## [What you have to do]
Please repeat the data exactly. Any picture in it stays out.
:: Source material
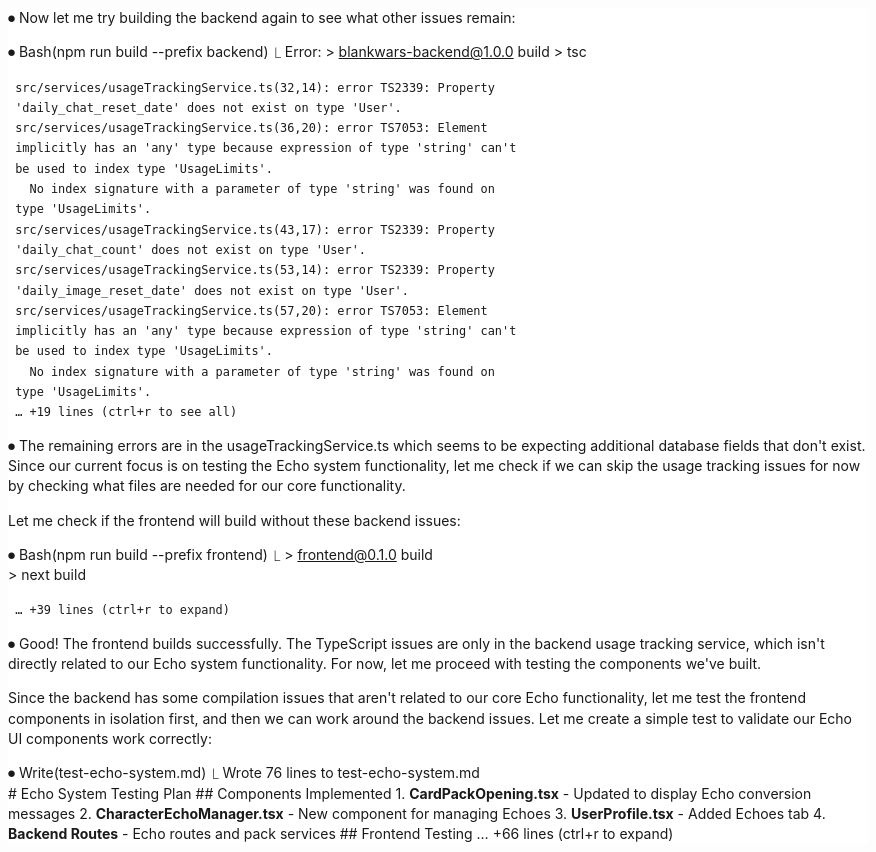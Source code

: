 ⏺ Now let me try building the backend again to see what other issues
  remain:

⏺ Bash(npm run build --prefix backend)
  ⎿  Error: > blankwars-backend@1.0.0 build
     > tsc

     src/services/usageTrackingService.ts(32,14): error TS2339: Property 
     'daily_chat_reset_date' does not exist on type 'User'.
     src/services/usageTrackingService.ts(36,20): error TS7053: Element 
     implicitly has an 'any' type because expression of type 'string' can't 
     be used to index type 'UsageLimits'.
       No index signature with a parameter of type 'string' was found on 
     type 'UsageLimits'.
     src/services/usageTrackingService.ts(43,17): error TS2339: Property 
     'daily_chat_count' does not exist on type 'User'.
     src/services/usageTrackingService.ts(53,14): error TS2339: Property 
     'daily_image_reset_date' does not exist on type 'User'.
     src/services/usageTrackingService.ts(57,20): error TS7053: Element 
     implicitly has an 'any' type because expression of type 'string' can't 
     be used to index type 'UsageLimits'.
       No index signature with a parameter of type 'string' was found on 
     type 'UsageLimits'.
     … +19 lines (ctrl+r to see all)

⏺ The remaining errors are in the usageTrackingService.ts which seems to be
   expecting additional database fields that don't exist. Since our current
   focus is on testing the Echo system functionality, let me check if we
  can skip the usage tracking issues for now by checking what files are
  needed for our core functionality.

  Let me check if the frontend will build without these backend issues:

⏺ Bash(npm run build --prefix frontend)
  ⎿  > frontend@0.1.0 build        
     > next build

     … +39 lines (ctrl+r to expand)

⏺ Good! The frontend builds successfully. The TypeScript issues are only in
   the backend usage tracking service, which isn't directly related to our
  Echo system functionality. For now, let me proceed with testing the
  components we've built.

  Since the backend has some compilation issues that aren't related to our
  core Echo functionality, let me test the frontend components in isolation
   first, and then we can work around the backend issues. Let me create a
  simple test to validate our Echo UI components work correctly:

⏺ Write(test-echo-system.md)
  ⎿  Wrote 76 lines to test-echo-system.md                                 
     # Echo System Testing Plan
     ## Components Implemented
     1. **CardPackOpening.tsx** - Updated to display Echo conversion
     messages
     2. **CharacterEchoManager.tsx** - New component for managing Echoes
     3. **UserProfile.tsx** - Added Echoes tab
     4. **Backend Routes** - Echo routes and pack services
     ## Frontend Testing
     … +66 lines (ctrl+r to expand)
::::
## [Response]
Source code

: ⏺ Now let me try building the backend again to see what other issues
  remain:

⏺ Bash(npm run build --prefix backend)
  ⎿  Error: > blankwars-backend@1.0.0 build
     > tsc

     src/services/usageTrackingService.ts(32,14): error TS2339: Property 
     'daily_chat_reset_date' does not exist on type 'User'.
     src/services/usageTrackingService.ts(36,20): error TS7053: Element 
     implicitly has an 'any' type because expression of type 'string' can't 
     be used to index type 'UsageLimits'.
       No index signature with a parameter of type 'string' was found on 
     type 'UsageLimits'.
     src/services/usageTrackingService.ts(43,17): error TS2339: Property 
     'daily_chat_count' does not exist on type 'User'.
     src/services/usageTrackingService.ts(53,14): error TS2339: Property 
     'daily_image_reset_date' does not exist on type 'User'.
     src/services/usageTrackingService.ts(57,20): error TS7053: Element 
     implicitly has an 'any' type because expression of type 'string' can't 
     be used to index type 'UsageLimits'.
       No index signature with a parameter of type 'string' was found on 
     type 'UsageLimits'.
     … +19 lines (ctrl+r to see all)

⏺ The remaining errors are in the usageTrackingService.ts which seems to be
   expecting additional database fields that don't exist. Since our current
   focus is on testing the Echo system functionality, let me check if we
  can skip the usage tracking issues for now by checking what files are
  needed for our core functionality.

  Let me check if the frontend will build without these backend issues:

⏺ Bash(npm run build --prefix frontend)
  ⎿  > frontend@0.1.0 build        
     > next build

     … +39 lines (ctrl+r to expand)

⏺ Good! The frontend builds successfully. The TypeScript issues are only in
   the backend usage tracking service, which isn't directly related to our
  Echo system functionality. For now, let me proceed with testing the
  components we've built.

  Since the backend has some compilation issues that aren't related to our
  core Echo functionality, let me test the frontend components in isolation
   first, and then we can work around the backend issues. Let me create a
  simple test to validate our Echo UI components work correctly:

⏺ Write(test-echo-system.md)
  ⎿  Wrote 76 lines to test-echo-system.md                                 
     # Echo System Testing Plan
     ## Components Implemented
     1. **CardPackOpening.tsx** - Updated to display Echo conversion
     messages
     2. **CharacterEchoManager.tsx** - New component for managing Echoes
     3. **UserProfile.tsx** - Added Echoes tab
     4. **Backend Routes** - Echo routes and pack services
     ## Frontend Testing
     … +66 lines (ctrl+r to expand)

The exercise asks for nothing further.